The result is an accessible book, Uneducated Guesses, explaining the source of his ire on 10 current topics in testing. They make for an interesting read for anyone with even minimal interest in the topic.
For example, consider the making of a standardized test like the SAT or ACT optional for college applicants, a practice that seems egalitarian and surely harmless. Officials at Bowdoin College have made the SAT optional since 1969. Wainer points out the drawback--useful information about the likelihood that students will succeed at Bowdoin is omitted.
Here's the analysis. Students who didn't submit SAT scores with their application nevertheless took the test. They just didn't submit their scores. Wainer finds that, not surprisingly, students who chose not to submit their scores did worse than those who did, by about 120 points.
So although one might reject the use of a standardized admissions tests out of some conviction, if the job of admissions officers at Bowdoin is to predict how students will fare there, they are leaving useful information on the table.
The practice does bring a different sort of advantage to Bowdoin, however. The apparent average SAT score of their students increases, and average SAT score is one factor in the quality rankings offered by US News and World Report.

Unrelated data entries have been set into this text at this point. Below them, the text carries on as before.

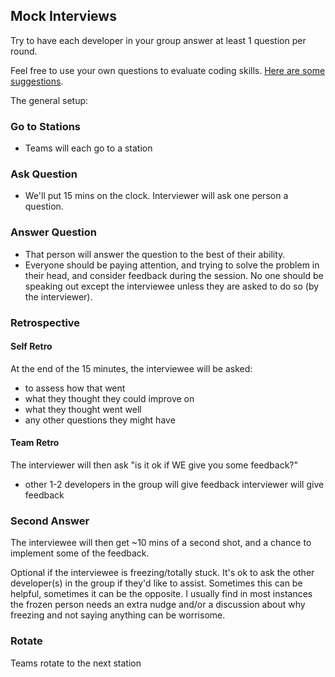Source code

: ## Mock Interviews

Try to have each developer in your group answer at least 1 question per round.

Feel free to use your own questions to evaluate coding skills. [Here are some suggestions](/docs).

The general setup:

### Go to Stations
- Teams will each go to a station

### Ask Question
- We'll put 15 mins on the clock. Interviewer will ask one person a question.

### Answer Question
- That person will answer the question to the best of their ability.
- Everyone should be paying attention, and trying to solve the problem in their head, and consider feedback during the session. No one should be speaking out
except the interviewee unless they are asked to do so (by the interviewer).

### Retrospective

#### Self Retro
At the end of the 15 minutes, the interviewee will be asked:
  - to assess how that went
  - what they thought they could improve on
  - what they thought went well
  - any other questions they might have

#### Team Retro
The interviewer will then ask "is it ok if WE give you some feedback?"
  - other 1-2 developers in the group will give feedback
interviewer will give feedback

### Second Answer
The interviewee will then get ~10 mins of a second shot, and a chance to implement some of the feedback.

Optional if the interviewee is freezing/totally stuck.  It's ok to ask the other developer(s) in the group if they'd like to assist. Sometimes this can be helpful, sometimes it can be the opposite. I usually find in most instances the frozen person needs an extra nudge and/or a discussion about why freezing and not saying anything can be worrisome.

### Rotate
Teams rotate to the next station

In another fascinating chapter, Wainer offers a for-dummies guide to equating tests. In a nutshell, the problem is that one sometimes wants to compare scores on tests that use different items—for example, different versions of the SAT. As Wainer points out, if the tests have some identical items, you can use performance on those items as “anchors” for the comparison. Even so, the solution is not straightforward, and Wainer deftly takes the reader through some of the issues.

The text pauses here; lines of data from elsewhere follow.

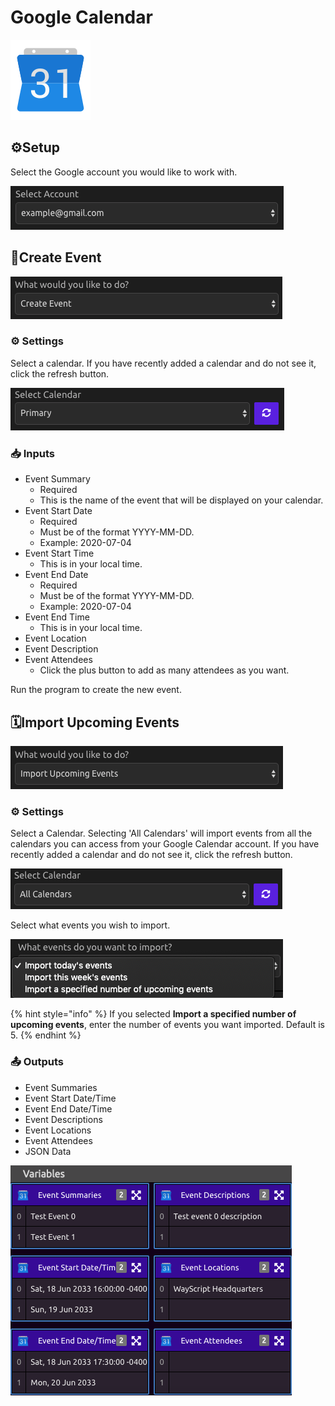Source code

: # Google Calendar

![Create new events and import events from your Google Calendar.](../../.gitbook/assets/google_calendar.png)

## ⚙Setup

Select the Google account you would like to work with.

![Select an Account](../../.gitbook/assets/img1%20%284%29.png)

## 🌟Create Event

![Select Create Event](../../.gitbook/assets/img3%20%281%29.png)

### ⚙ Settings

Select a calendar. If you have recently added a calendar and do not see it, click the refresh button.

![Select a Calendar](../../.gitbook/assets/img2%20%282%29.png)

### 📥 Inputs

* Event Summary
  * Required
  * This is the name of the event that will be displayed on your calendar.
* Event Start Date
  * Required
  * Must be of the format YYYY-MM-DD.
  * Example: 2020-07-04
* Event Start Time
  * This is in your local time.
* Event End Date
  * Required
  * Must be of the format YYYY-MM-DD.
  * Example: 2020-07-04
* Event End Time
  * This is in your local time.
* Event Location
* Event Description
* Event Attendees
  * Click the plus button to add as many attendees as you want.

Run the program to create the new event.

## 🗓Import Upcoming Events

![Select Import Upcoming Events](../../.gitbook/assets/img12.png)

### ⚙ Settings

Select a Calendar. Selecting 'All Calendars' will import events from all the calendars you can access from your Google Calendar account. If you have recently added a calendar and do not see it, click the refresh button.

![Select a Calendar](../../.gitbook/assets/img13.png)

Select what events you wish to import.

![](../../.gitbook/assets/img14.png)

{% hint style="info" %}
If you selected **Import a specified number of upcoming events**, enter the number of events you want imported. Default is 5.
{% endhint %}

### 📤 Outputs

* Event Summaries
* Event Start Date/Time
* Event End Date/Time
* Event Descriptions
* Event Locations
* Event Attendees
* JSON Data

![Example Output Variables](../../.gitbook/assets/img16.png)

But what if there is very little overlap on the tests?
Wainer offers this analogy. In 1998, the Princeton High School football team was undefeated. In the same year, the Philadelphia Eagles won just three games. If we imagine each as a test-taker, the high school team got a perfect score, whereas the Eagles got just three items right. But the “tests” each faced contained very different questions and so they are not comparable. If the two teams competed, there's not much doubt as to who would win.
The problem seems obvious when spelled out, yet one often hears calls for uses of tests that would entail such comparisons—for example, comparing how much kids learn in college, given that some major in music, some in civil engineering, and some in French.
And yes, the problem is the same when one contemplates comparing student learning in a high school science class and a high school English class as a way of evaluating their teachers. Wainer devotes a chapter to value-added measures. I won't go through his argument, but will merely telegraph it: he's not a fan.
In all, Uneducated Guesses is a fun read for policy wonks. The issues Wainer takes on are technical and controversial—they represent the intersection of an abstruse field of study and public policy. For that reason, the book can't be read as a definitive guide. But as a thoughtful starting point, the book is rare in its clarity and wisdom.